Why Sri Lanka Needs a Sustainable Fiscal Strategy
By the Frontpage Journal Business Desk
Sri Lanka’s economic narrative in 2024 was marked by an unmistakable shift in liquidity dynamics. After grappling with persistent deficits throughout 2023, the domestic money market moved to a notable surplus by the end of 2024. According to the Annual Economic Review 2024 published by the Central Bank of Sri Lanka, this transition was supported by net foreign exchange purchases amounting to approximately Rs. 858 billion, inflows from bilateral partners, and well-timed foreign currency swaps. These actions provided short-term
relief, boosted confidence, and signaled an improved macroeconomic outlook.
Yet behind the numbers lies a more complex challenge. Liquidity surplus is not recovery. While monetary interventions have stabilized short-term funding conditions, the sustainability of this recovery hinges on whether Sri Lanka can pivot to a disciplined fiscal framework. Without credible long-term reforms to reduce fiscal vulnerabilities, the same cycle of instability could repeat.
The government’s fiscal imbalance, characterized by persistent budget deficits, low revenue mobilization, and heavy reliance on domestic borrowing, remains one of the economy’s most critical weak points. Over the past decade, Sri Lanka has faced recurring twin deficits: a fiscal deficit financed through inflationary borrowing and a current account deficit that drains foreign reserves. Monetary easing, while useful in a crisis, cannot resolve structural fiscal weaknesses.

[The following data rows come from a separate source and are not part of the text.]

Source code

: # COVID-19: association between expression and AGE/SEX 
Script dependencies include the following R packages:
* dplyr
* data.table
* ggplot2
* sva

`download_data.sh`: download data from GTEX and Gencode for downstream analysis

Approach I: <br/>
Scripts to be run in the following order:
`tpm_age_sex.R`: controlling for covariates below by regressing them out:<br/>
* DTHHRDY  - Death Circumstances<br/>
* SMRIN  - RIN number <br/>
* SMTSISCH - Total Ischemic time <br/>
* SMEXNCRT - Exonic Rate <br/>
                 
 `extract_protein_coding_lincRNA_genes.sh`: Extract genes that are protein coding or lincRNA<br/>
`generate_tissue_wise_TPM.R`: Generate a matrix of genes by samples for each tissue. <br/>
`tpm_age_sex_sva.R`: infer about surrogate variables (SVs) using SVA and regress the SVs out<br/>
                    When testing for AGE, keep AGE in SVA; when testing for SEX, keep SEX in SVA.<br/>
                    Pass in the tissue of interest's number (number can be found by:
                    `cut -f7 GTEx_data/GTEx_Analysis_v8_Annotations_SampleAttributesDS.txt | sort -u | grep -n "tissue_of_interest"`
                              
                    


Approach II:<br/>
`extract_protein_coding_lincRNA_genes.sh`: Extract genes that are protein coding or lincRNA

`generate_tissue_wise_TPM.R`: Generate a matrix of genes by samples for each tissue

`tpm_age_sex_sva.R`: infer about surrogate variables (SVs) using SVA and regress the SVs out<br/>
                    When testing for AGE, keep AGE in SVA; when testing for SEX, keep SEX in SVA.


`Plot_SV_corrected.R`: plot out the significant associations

In this context, the Central Bank’s liquidity management, though effective, serves only as a temporary stabilizer. The real challenge is on the fiscal side of the equation. Despite short-term gains, public debt levels remain high, and interest payments continue to consume a significant share of government revenue. The country’s tax-to-GDP ratio remains one of the lowest in Asia, undermining the government’s ability to invest in growth-driving sectors such as health, education, and infrastructure.
To address these challenges, Sri Lanka must adopt a multi-year sustainable fiscal consolidation strategy. This does not simply mean austerity, it means smarter spending, broader tax coverage, and better revenue administration. Rebuilding fiscal space must go hand in hand with targeted social protection and investment in productivity.
A key priority is strengthening tax revenue through administrative modernization and progressive tax policy. Broader coverage of income, corporate, and value-added taxes will be necessary to ensure fairness and resilience. At the same time, expenditure rationalization must focus on curbing non-essential subsidies while preserving essential services and capital investment.
Equally important is restoring public trust in fiscal governance. Citizens and investors alike are more likely to support reform when government spending is seen as efficient, transparent, and development-oriented. In this regard, public financial management reform, including digitized procurement, fiscal reporting, and performance-based budgeting, can play a pivotal role.
International support will be critical. Debt restructuring, when paired with a credible fiscal roadmap, can ease short-term repayment pressures and open up fiscal breathing space. Sri Lanka’s engagement with the IMF, bilateral creditors, and multilateral institutions must be matched by domestic reforms that show long-term commitment to fiscal prudence.
Moreover, aligning fiscal and monetary policy objectives is essential to avoid sending conflicting signals to markets. A coordinated policy approach, where monetary easing supports investment and employment, and fiscal policy focuses on consolidation and growth-enhancing spending, can build investor confidence and reduce inflationary pressures.
The Central Bank’s decision to gradually scale back Open Market Operations and overnight reverse repo operations by the end of 2024 signals a cautious return to market-determined liquidity allocation. But this also places greater responsibility on the fiscal side of policy to sustain stability. In other words, the liquidity surplus must now be matched by structural fiscal surplus, or at least a credible path to achieving it.
The coming years must be about embedding resilience into the economic framework. Sri Lanka cannot afford to rely indefinitely on external inflows or liquidity injections. It needs a plan that addresses the root causes of fiscal imbalance while laying the foundation for sustained, inclusive growth.
The time for firefighting is over. The opportunity created by a more stable liquidity environment must be seized to build a fiscal architecture that is fair, growth-oriented, and capable of withstanding future shocks. Only then can Sri Lanka transition from liquidity relief to lasting recovery.